Iranian officials and security escorting away the blindfolded man Bilal from the scene of his execution in public in the northern city of Nour, Iran. (File: AP)

Earlier this year, the United Nations described the numbers of executions in Iran as “deeply troubling,” with more than 320 people put to death this year alone.

In 2014, Iran executed 721 people, according to the U.S.-based Iran Human Rights Documentation center.

Despite promises of reforming Iran’s human rights record, President Hassan Rowhani’s two years in office have witnessed a record-breaking number of executions with more than 1,700 people killed since 2013.

Murder, drug trafficking, and robbery are all punishable by death in the Islamic Republic. But capital punishment has also been used to quell dissent against Tehran, Al Arabiya reported.

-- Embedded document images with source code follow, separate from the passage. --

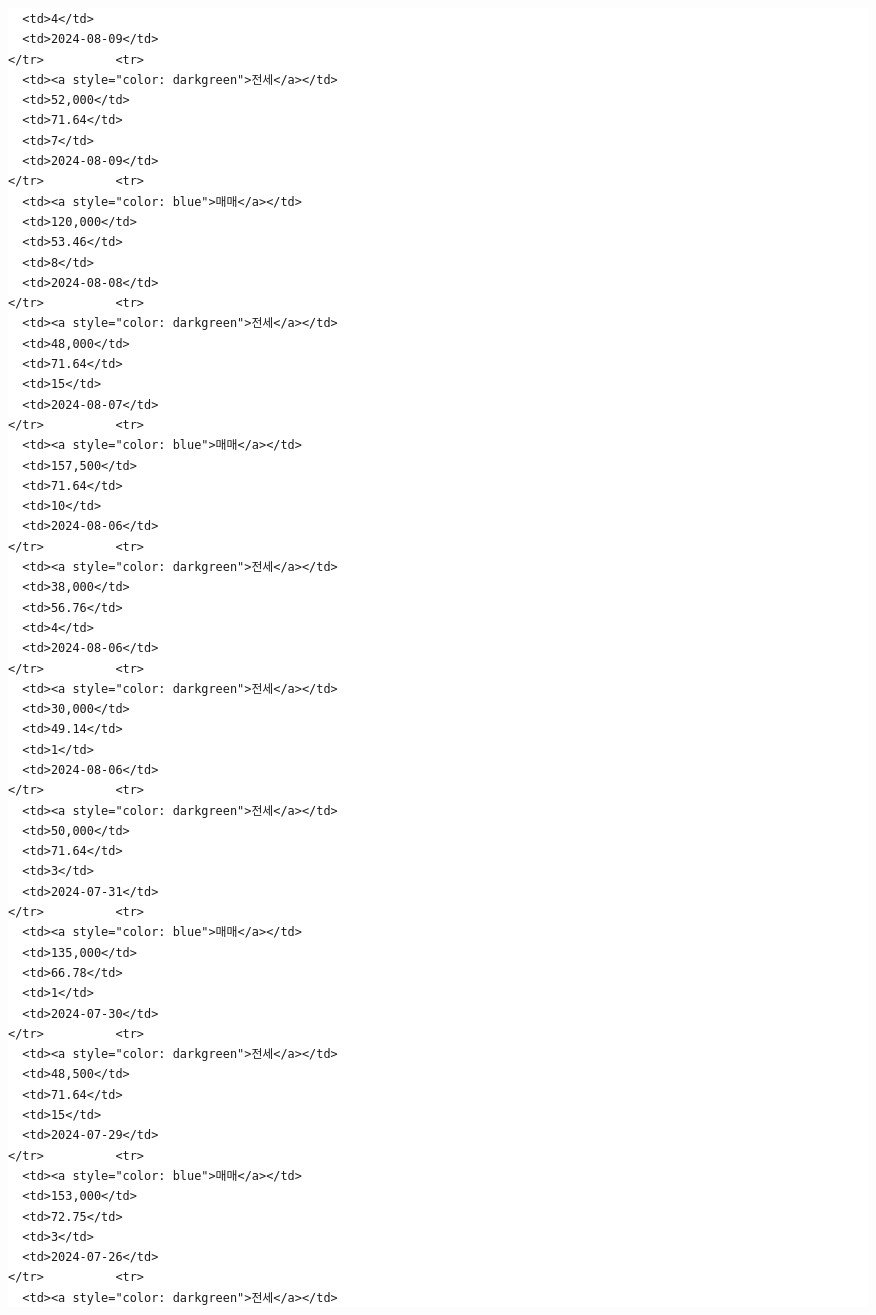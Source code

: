       <td>4</td>
      <td>2024-08-09</td>
    </tr>          <tr>
      <td><a style="color: darkgreen">전세</a></td>
      <td>52,000</td>
      <td>71.64</td>
      <td>7</td>
      <td>2024-08-09</td>
    </tr>          <tr>
      <td><a style="color: blue">매매</a></td>
      <td>120,000</td>
      <td>53.46</td>
      <td>8</td>
      <td>2024-08-08</td>
    </tr>          <tr>
      <td><a style="color: darkgreen">전세</a></td>
      <td>48,000</td>
      <td>71.64</td>
      <td>15</td>
      <td>2024-08-07</td>
    </tr>          <tr>
      <td><a style="color: blue">매매</a></td>
      <td>157,500</td>
      <td>71.64</td>
      <td>10</td>
      <td>2024-08-06</td>
    </tr>          <tr>
      <td><a style="color: darkgreen">전세</a></td>
      <td>38,000</td>
      <td>56.76</td>
      <td>4</td>
      <td>2024-08-06</td>
    </tr>          <tr>
      <td><a style="color: darkgreen">전세</a></td>
      <td>30,000</td>
      <td>49.14</td>
      <td>1</td>
      <td>2024-08-06</td>
    </tr>          <tr>
      <td><a style="color: darkgreen">전세</a></td>
      <td>50,000</td>
      <td>71.64</td>
      <td>3</td>
      <td>2024-07-31</td>
    </tr>          <tr>
      <td><a style="color: blue">매매</a></td>
      <td>135,000</td>
      <td>66.78</td>
      <td>1</td>
      <td>2024-07-30</td>
    </tr>          <tr>
      <td><a style="color: darkgreen">전세</a></td>
      <td>48,500</td>
      <td>71.64</td>
      <td>15</td>
      <td>2024-07-29</td>
    </tr>          <tr>
      <td><a style="color: blue">매매</a></td>
      <td>153,000</td>
      <td>72.75</td>
      <td>3</td>
      <td>2024-07-26</td>
    </tr>          <tr>
      <td><a style="color: darkgreen">전세</a></td>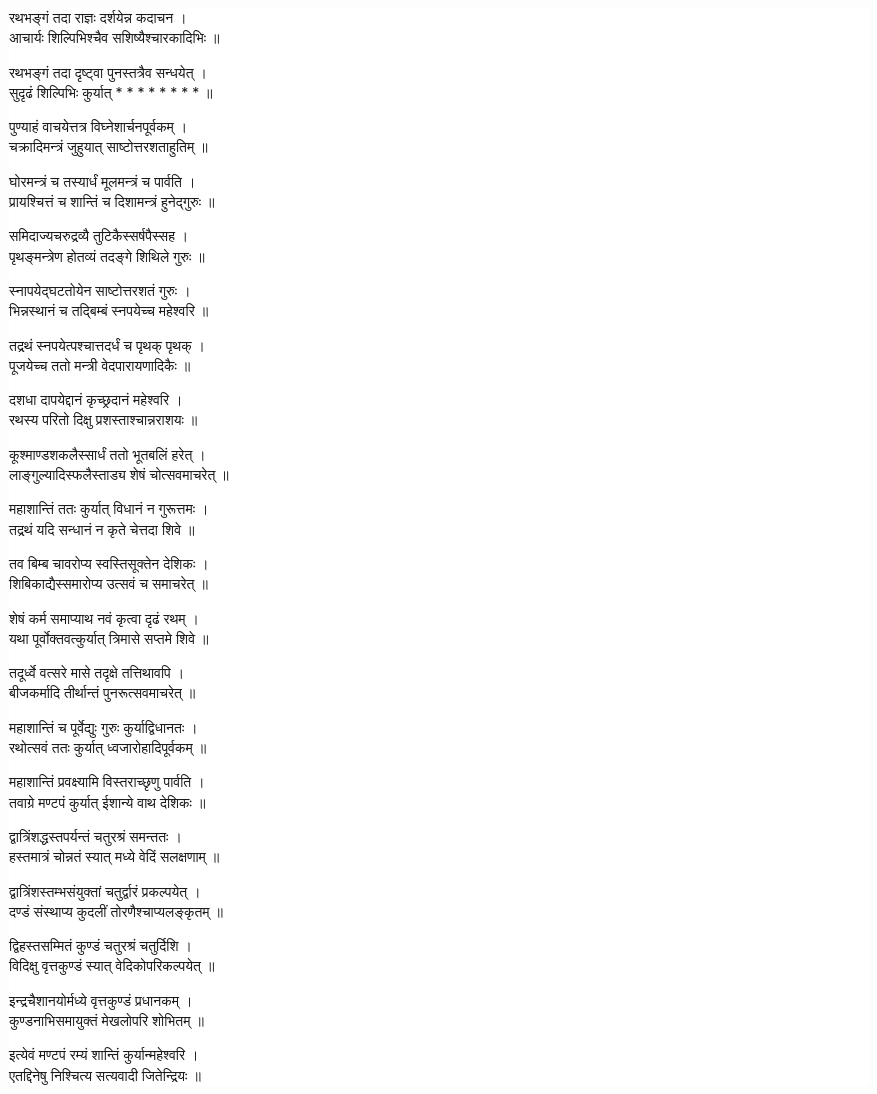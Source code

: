 रथभङ्गं तदा राज्ञः दर्शयेन्न कदाचन ।  
आचार्यः शिल्पिभिश्चैव सशिष्यैश्चारकादिभिः ॥  
  
रथभङ्गं तदा दृष्ट्वा पुनस्तत्रैव सन्धयेत् ।  
सुदृढं शिल्पिभिः कुर्यात् * * * * * * * * ॥  
  
पुण्याहं वाचयेत्तत्र विघ्नेशार्चनपूर्वकम् ।  
चक्रादिमन्त्रं जुहुयात् साष्टोत्तरशताहुतिम् ॥  
  
घोरमन्त्रं च तस्यार्धं मूलमन्त्रं च पार्वति ।  
प्रायश्चित्तं च शान्तिं च दिशामन्त्रं हुनेद्गुरुः ॥  
  
समिदाज्यचरुद्रव्यै तुटिकैस्सर्षपैस्सह ।  
पृथङ्मन्त्रेण होतव्यं तदङ्गे शिथिले गुरुः ॥  
  
स्नापयेद्घटतोयेन साष्टोत्तरशतं गुरुः ।  
भिन्नस्थानं च तद्बिम्बं स्नपयेच्च महेश्वरि ॥  
  
तद्रथं स्नपयेत्पश्चात्तदर्धं च पृथक् पृथक् ।  
पूजयेच्च ततो मन्त्री वेदपारायणादिकैः ॥  
  
दशधा दापयेद्दानं कृच्छ्रदानं महेश्वरि ।  
रथस्य परितो दिक्षु प्रशस्ताश्चान्नराशयः ॥  
  
कूश्माण्डशकलैस्सार्धं ततो भूतबलिं हरेत् ।  
लाङ्गुल्यादिस्फलैस्ताड्य शेषं चोत्सवमाचरेत् ॥  
  
महाशान्तिं ततः कुर्यात् विधानं न गुरूत्तमः ।  
तद्रथं यदि सन्धानं न कृते चेत्तदा शिवे ॥  
  
तव बिम्ब चावरोप्य स्वस्तिसूक्तेन देशिकः ।  
शिबिकाद्यैस्समारोप्य उत्सवं च समाचरेत् ॥  
  
शेषं कर्म समाप्याथ नवं कृत्वा दृढं रथम् ।  
यथा पूर्वोक्तवत्कुर्यात् त्रिमासे सप्तमे शिवे ॥  
  
तदूर्ध्वे वत्सरे मासे तदृक्षे तत्तिथावपि ।  
बीजकर्मादि तीर्थान्तं पुनरूत्सवमाचरेत् ॥  
  
महाशान्तिं च पूर्वेद्युः गुरुः कुर्याद्विधानतः ।  
रथोत्सवं ततः कुर्यात् ध्वजारोहादिपूर्वकम् ॥  
  
महाशान्तिं प्रवक्ष्यामि विस्तराच्छृणु पार्वति ।  
तवाग्रे मण्टपं कुर्यात् ईशान्ये वाथ देशिकः ॥  
  
द्वात्रिंशद्धस्तपर्यन्तं चतुरश्रं समन्ततः ।  
हस्तमात्रं चोन्नतं स्यात् मध्ये वेदिं सलक्षणाम् ॥  
  
द्वात्रिंशस्तम्भसंयुक्तां चतुर्द्वारं प्रकल्पयेत् ।  
दण्डं संस्थाप्य कुदलीं तोरणैश्चाप्यलङ्कृतम् ॥  
  
द्विहस्तसम्मितं कुण्डं चतुरश्रं चतुर्दिशि ।  
विदिक्षु वृत्तकुण्डं स्यात् वेदिकोपरिकल्पयेत् ॥  
  
इन्द्रचैशानयोर्मध्ये वृत्तकुण्डं प्रधानकम् ।  
कुण्डनाभिसमायुक्तं मेखलोपरि शोभितम् ॥  
  
इत्येवं मण्टपं रम्यं शान्तिं कुर्यान्महेश्वरि ।  
एतद्दिनेषु निश्चित्य सत्यवादी जितेन्द्रियः ॥  
  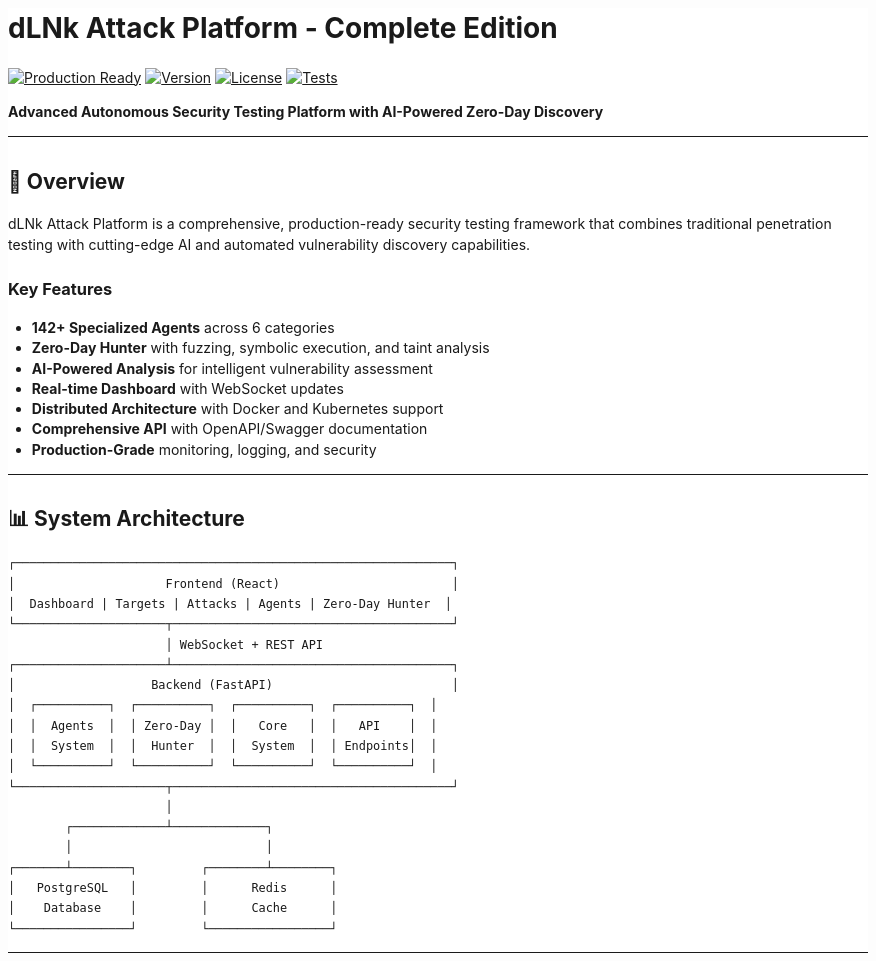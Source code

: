 # dLNk Attack Platform - Complete Edition

[![Production Ready](https://img.shields.io/badge/status-production%20ready-brightgreen)](https://github.com/dlnk/platform)
[![Version](https://img.shields.io/badge/version-1.0.0-blue)](https://github.com/dlnk/platform/releases)
[![License](https://img.shields.io/badge/license-Proprietary-red)](LICENSE)
[![Tests](https://img.shields.io/badge/tests-passing-brightgreen)](tests/)

**Advanced Autonomous Security Testing Platform with AI-Powered Zero-Day Discovery**

---

## 🚀 Overview

dLNk Attack Platform is a comprehensive, production-ready security testing framework that combines traditional penetration testing with cutting-edge AI and automated vulnerability discovery capabilities.

### Key Features

- **142+ Specialized Agents** across 6 categories
- **Zero-Day Hunter** with fuzzing, symbolic execution, and taint analysis
- **AI-Powered Analysis** for intelligent vulnerability assessment
- **Real-time Dashboard** with WebSocket updates
- **Distributed Architecture** with Docker and Kubernetes support
- **Comprehensive API** with OpenAPI/Swagger documentation
- **Production-Grade** monitoring, logging, and security

---

## 📊 System Architecture

```
┌─────────────────────────────────────────────────────────────┐
│                     Frontend (React)                        │
│  Dashboard | Targets | Attacks | Agents | Zero-Day Hunter  │
└─────────────────────┬───────────────────────────────────────┘
                      │ WebSocket + REST API
┌─────────────────────┴───────────────────────────────────────┐
│                   Backend (FastAPI)                         │
│  ┌──────────┐  ┌──────────┐  ┌──────────┐  ┌──────────┐  │
│  │  Agents  │  │ Zero-Day │  │   Core   │  │   API    │  │
│  │  System  │  │  Hunter  │  │  System  │  │ Endpoints│  │
│  └──────────┘  └──────────┘  └──────────┘  └──────────┘  │
└─────────────────────┬───────────────────────────────────────┘
                      │
        ┌─────────────┴─────────────┐
        │                           │
┌───────┴────────┐         ┌────────┴────────┐
│   PostgreSQL   │         │      Redis      │
│    Database    │         │      Cache      │
└────────────────┘         └─────────────────┘
```

---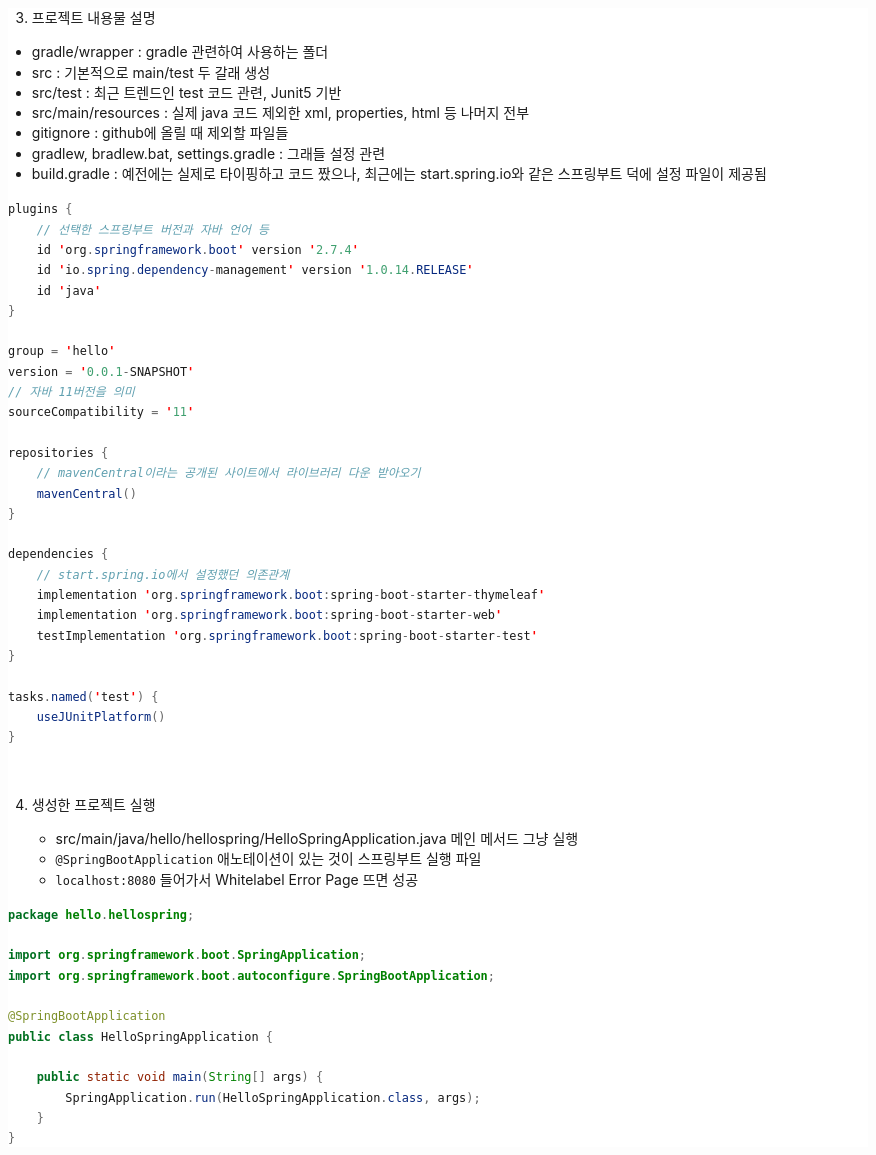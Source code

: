 3. 프로젝트 내용물 설명

- gradle/wrapper : gradle 관련하여 사용하는 폴더
- src : 기본적으로 main/test 두 갈래 생성
- src/test : 최근 트렌드인 test 코드 관련, Junit5 기반
- src/main/resources : 실제 java 코드 제외한 xml, properties, html 등 나머지 전부
- gitignore : github에 올릴 때 제외할 파일들
- gradlew, bradlew.bat, settings.gradle : 그래들 설정 관련
- build.gradle : 예전에는 실제로 타이핑하고 코드 짰으나, 최근에는 start.spring.io와 같은 스프링부트 덕에 설정 파일이 제공됨


```java
plugins {
	// 선택한 스프링부트 버전과 자바 언어 등
	id 'org.springframework.boot' version '2.7.4'
	id 'io.spring.dependency-management' version '1.0.14.RELEASE'
	id 'java'
} 

group = 'hello'
version = '0.0.1-SNAPSHOT'
// 자바 11버전을 의미
sourceCompatibility = '11'

repositories {
	// mavenCentral이라는 공개된 사이트에서 라이브러리 다운 받아오기
	mavenCentral()
}

dependencies {
	// start.spring.io에서 설정했던 의존관계
	implementation 'org.springframework.boot:spring-boot-starter-thymeleaf'
	implementation 'org.springframework.boot:spring-boot-starter-web'
	testImplementation 'org.springframework.boot:spring-boot-starter-test'
}

tasks.named('test') {
	useJUnitPlatform()
}
```

<br>
  
4. 생성한 프로젝트 실행

	- src/main/java/hello/hellospring/HelloSpringApplication.java 메인 메서드 그냥 실행
	- `@SpringBootApplication` 애노테이션이 있는 것이 스프링부트 실행 파일
	- `localhost:8080` 들어가서 Whitelabel Error Page 뜨면 성공

  

```java
package hello.hellospring;

import org.springframework.boot.SpringApplication;
import org.springframework.boot.autoconfigure.SpringBootApplication;

@SpringBootApplication
public class HelloSpringApplication {

	public static void main(String[] args) {
		SpringApplication.run(HelloSpringApplication.class, args);
	}
}
```

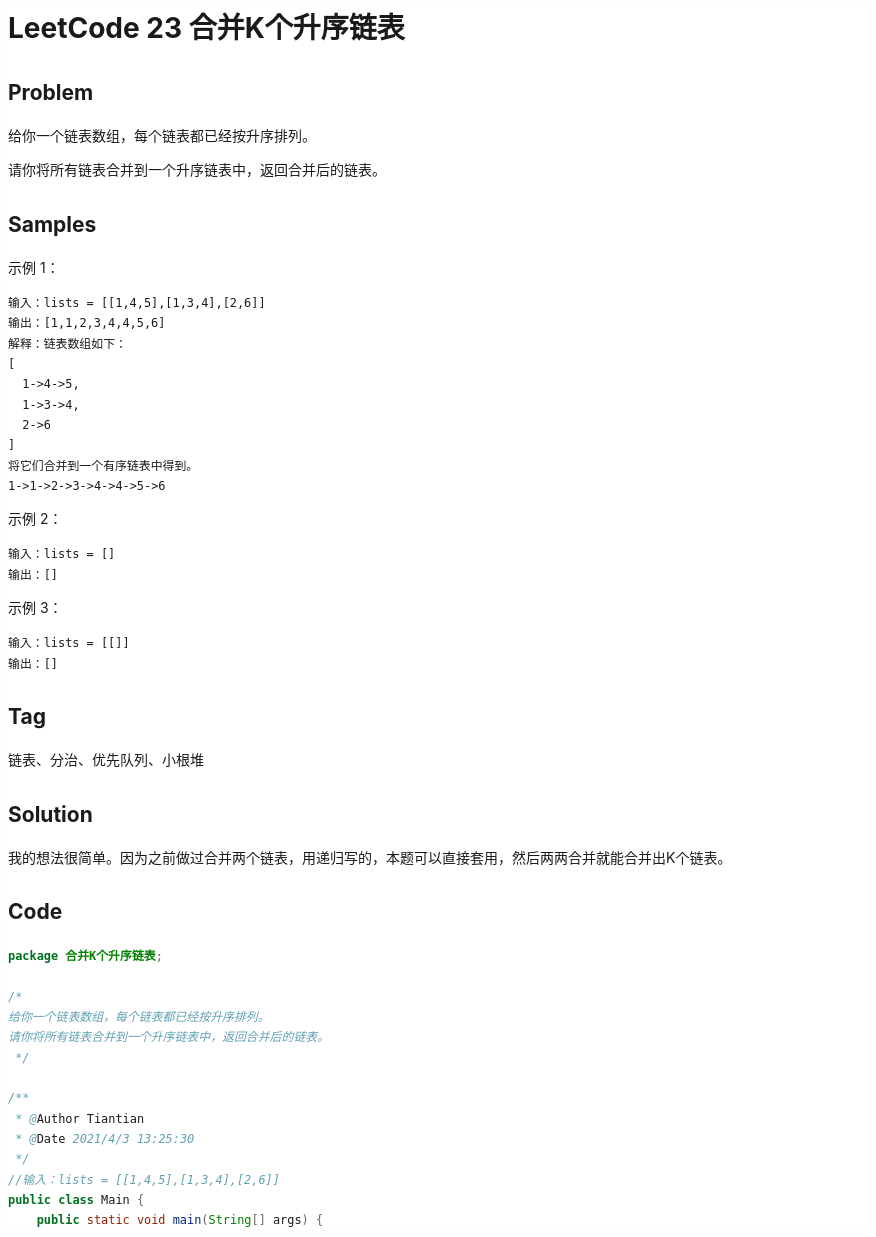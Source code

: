 # LeetCode 23 合并K个升序链表

## Problem

给你一个链表数组，每个链表都已经按升序排列。

请你将所有链表合并到一个升序链表中，返回合并后的链表。

## Samples

示例 1：

```
输入：lists = [[1,4,5],[1,3,4],[2,6]]
输出：[1,1,2,3,4,4,5,6]
解释：链表数组如下：
[
  1->4->5,
  1->3->4,
  2->6
]
将它们合并到一个有序链表中得到。
1->1->2->3->4->4->5->6
```


示例 2：

```te
输入：lists = []
输出：[]
```


示例 3：

```
输入：lists = [[]]
输出：[]
```

## Tag

链表、分治、优先队列、小根堆

## Solution

我的想法很简单。因为之前做过合并两个链表，用递归写的，本题可以直接套用，然后两两合并就能合并出K个链表。

## Code

```java
package 合并K个升序链表;

/*
给你一个链表数组，每个链表都已经按升序排列。
请你将所有链表合并到一个升序链表中，返回合并后的链表。
 */

/**
 * @Author Tiantian
 * @Date 2021/4/3 13:25:30
 */
//输入：lists = [[1,4,5],[1,3,4],[2,6]]
public class Main {
    public static void main(String[] args) {
```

A report from the office of Secretary General Ban Ki-moon to the U.N. Human Rights Council said Iran had not kept Rowhani’s promise to “extend protection to all religious groups and to amend legislation that discriminates against minority groups.”

“The above-mentioned commitments have not ... been translated into results,” the report said.

“Individuals seeking greater recognition for their cultural and linguistic rights risk facing harsh penalties, including capital punishment.”

In 2014, an Arab-Iranian poet was executed along with a colleague for allegedly having links to a separatist movement, the Guardian reported.

Thirty-two year old Hashem Shaabani was a prominent member of a banned cultural organization run by the Arab Ahvazi minority in south of Iran.

He was arrested with four other men and sentenced to death following a trial that the Guardian reports was described as grossly unfair.